§ Provided records:
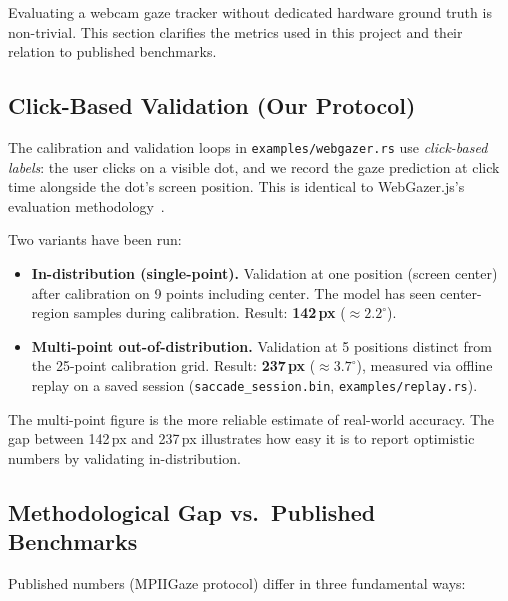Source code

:\documentclass[11pt,a4paper]{article}
\begin{document}
Evaluating a webcam gaze tracker without dedicated hardware ground truth is non-trivial.
This section clarifies the metrics used in this project and their relation to published benchmarks.

\subsection{Click-Based Validation (Our Protocol)}

The calibration and validation loops in \texttt{examples/webgazer.rs} use \textit{click-based labels}: the user clicks on a visible dot, and we record the gaze prediction at click time alongside the dot's screen position.
This is identical to WebGazer.js's evaluation methodology~\cite{papoutsaki2016webgazer}.

Two variants have been run:

\begin{itemize}
  \item \textbf{In-distribution (single-point).} Validation at one position (screen center) after calibration on 9 points including center. The model has seen center-region samples during calibration. Result: \textbf{142\,px} ($\approx 2.2^\circ$).
  \item \textbf{Multi-point out-of-distribution.} Validation at 5 positions distinct from the 25-point calibration grid. Result: \textbf{237\,px} ($\approx 3.7^\circ$), measured via offline replay on a saved session (\texttt{saccade\_session.bin}, \texttt{examples/replay.rs}).
\end{itemize}

The multi-point figure is the more reliable estimate of real-world accuracy.
The gap between 142\,px and 237\,px illustrates how easy it is to report optimistic numbers by validating in-distribution.

\subsection{Methodological Gap vs.\ Published Benchmarks}

Published numbers (MPIIGaze protocol) differ in three fundamental ways:
\end{document}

§ Instructions to follow: Find the string "point" in the entries above and return each line that holds it.

§ Completed task:
  \item \textbf{In-distribution (single-point).} Validation at one position (screen center) after calibration on 9 points including center. The model has seen center-region samples during calibration. Result: \textbf{142\,px} ($\approx 2.2^\circ$).
  \item \textbf{Multi-point out-of-distribution.} Validation at 5 positions distinct from the 25-point calibration grid. Result: \textbf{237\,px} ($\approx 3.7^\circ$), measured via offline replay on a saved session (\texttt{saccade\_session.bin}, \texttt{examples/replay.rs}).
The multi-point figure is the more reliable estimate of real-world accuracy.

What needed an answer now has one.